Monday, February 23, 2009

Better Than Sacrifice

To obey is better than sacrifice.
1 Samuel 15.22


Impressing God

God creates every individual uniquely for His pleasure. In other words, we’re born and we live to please Him. As often as we fail at this, we’re just as likely to overdo it—to set our hearts and minds to impress God rather than please Him. It’s as if we’ve not yet got out of grade school. We fall back into pre-adolescent, “teacher’s pet” pursuits, which is nowhere we want to be. And here’s why. When we throw all our energy into impressing God, what we’re really doing is drawing attention back to us. The question changes from, “Are You pleased with me?” to, “Aren’t You glad I’m so”—fill in the blank—“loving, giving, holy, smart, humble, patient, and so on.” Impressing God is folly for a number of reasons. First, it simply can’t be done, which means (second) we’re foolish to try. This leads to the third reason; when we try to impress God, we abandon His plan for ours. Ergo, trying to impress God typically results in what most displeases Him: disobedience.


How Better Ideas Go Bad
Not long after Samuel anoints Saul as Israel’s first monarch, God gives the warrior-king some very specific orders. He’s to lead an army against the idolatrous Amalekites and slay every living thing in their possession: them, their families, and their livestock. Saul and his men do as commanded—up to a point, that is. They rout the Amalekites so handily it almost seems too easy. Instead of praising God as they go for delivering their enemies into their hands, Saul & Company come up with a better idea. They’ll kill everyone except the Amalekite king and they’ll slaughter all the animals except the finest ones. Those they’ll bring home and offer in praise for their great victory. In their scheme, the enemy king and livestock become trophies they can hold up to God, so He’ll be impressed with their fine work and their fancy sacrifices of thanksgiving.

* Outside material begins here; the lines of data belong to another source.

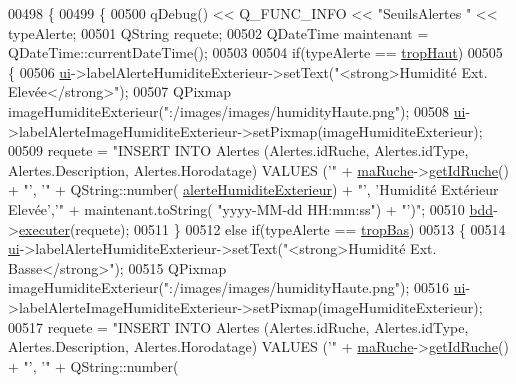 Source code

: \begin{DoxyCode}
00498 \{
00499     \{
00500         qDebug() << Q\_FUNC\_INFO << \textcolor{stringliteral}{"SeuilsAlertes "} << typeAlerte;
00501         QString requete;
00502         QDateTime maintenant = QDateTime::currentDateTime();
00503 
00504         \textcolor{keywordflow}{if}(typeAlerte == \hyperlink{parametres_8h_aaa6de8207c94675264c90b10b613368dabc650d9700ae19f2696e6a6e3f9ab067}{tropHaut})
00505          \{
00506             \hyperlink{class_ruche_ihm_a64786058bd7f88ca2f1e9743bb27c25b}{ui}->labelAlerteHumiditeExterieur->setText(\textcolor{stringliteral}{"<strong>Humidité Ext. Elevée</strong>"});
00507             QPixmap imageHumiditeExterieur(\textcolor{stringliteral}{":/images/images/humidityHaute.png"});
00508             \hyperlink{class_ruche_ihm_a64786058bd7f88ca2f1e9743bb27c25b}{ui}->labelAlerteImageHumiditeExterieur->setPixmap(imageHumiditeExterieur);
00509             requete = \textcolor{stringliteral}{"INSERT INTO Alertes (Alertes.idRuche, Alertes.idType, Alertes.Description,
       Alertes.Horodatage) VALUES ('"} + \hyperlink{class_ruche_ihm_a43a6b1fa31f4fba58d919daae3707b38}{maRuche}->\hyperlink{class_ruche_a9f2de5ef29557ec7a53d5e22df34d164}{getIdRuche}() + \textcolor{stringliteral}{"', '"} + QString::number(
      \hyperlink{parametres_8h_a83a725fd153179a2bd97afcc8307737bacda66fabe33c8c197f8ff098a952fca3}{alerteHumiditeExterieur}) + \textcolor{stringliteral}{"', 'Humidité Extérieur Elevée','"} + maintenant.toString(\textcolor{stringliteral}{
      "yyyy-MM-dd  HH:mm:ss"}) + \textcolor{stringliteral}{"')"};
00510             \hyperlink{class_ruche_ihm_a0851936fe212e8d40538264f09749153}{bdd}->\hyperlink{class_base_de_donnees_aa8de5f8f8bb17edc43f5c0ee33712081}{executer}(requete);
00511          \}
00512          \textcolor{keywordflow}{else} \textcolor{keywordflow}{if}(typeAlerte == \hyperlink{parametres_8h_aaa6de8207c94675264c90b10b613368da4257e2f8921856770c8266f55c937295}{tropBas})
00513          \{
00514             \hyperlink{class_ruche_ihm_a64786058bd7f88ca2f1e9743bb27c25b}{ui}->labelAlerteHumiditeExterieur->setText(\textcolor{stringliteral}{"<strong>Humidité Ext. Basse</strong>"});
00515             QPixmap imageHumiditeExterieur(\textcolor{stringliteral}{":/images/images/humidityHaute.png"});
00516             \hyperlink{class_ruche_ihm_a64786058bd7f88ca2f1e9743bb27c25b}{ui}->labelAlerteImageHumiditeExterieur->setPixmap(imageHumiditeExterieur);
00517             requete = \textcolor{stringliteral}{"INSERT INTO Alertes (Alertes.idRuche, Alertes.idType, Alertes.Description,
       Alertes.Horodatage) VALUES ('"} + \hyperlink{class_ruche_ihm_a43a6b1fa31f4fba58d919daae3707b38}{maRuche}->\hyperlink{class_ruche_a9f2de5ef29557ec7a53d5e22df34d164}{getIdRuche}() + \textcolor{stringliteral}{"', '"} + QString::number(

\end{DoxyCode}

Well, God sees this and pulls Samuel aside, informing him, “I am grieved that I have made Saul king, because he has turned away from me and has not carried out my instructions.” (1 Samuel 15.11) This news robs Samuel’s sleep. The next morning he goes looking for Saul. When he finds him, the king says, “I’ve carried out the LORD’s instructions,” to which the prophet answers, “Really? Then, what’s with all the sheep-bleating and cow-mooing I hear?” Saul explains he’s come up with a new plan, an improvement on God’s original orders that will certainly impress Him. That’s all Samuel needs to hear to understand why Saul displeased God and why he needs to reel in the overachieving king. “Listen,” the prophet says, “you’re not making sense. Think this through with me so you’ll see how better ideas go bad. How can you impress God with a big sacrifice when you weren’t supposed to have what you’re sacrificing to begin with? How is that a sacrifice? And why would it impress God, since your sacrifice was gained through disobedience?” Saul’s big plans and ego get smaller by the second. Samuel seals his chastening with a statement for all seasons and all times: “To obey is better than sacrifice.”


Provenance

When works of art come to auction, their authenticity is verified by provenance—documents that trace their ownership back to their creators. Without provenance bidders can’t be sure their Rembrandts and Cezannes and Picassos are real. The paintings may be lovely and aesthetically impressive, but they’re not worth very much. Offers to give a museum a Renoir that lacks verified provenance will most likely be rebuffed and might get the donor into big trouble as an attempt to defraud the museum for tax purposes.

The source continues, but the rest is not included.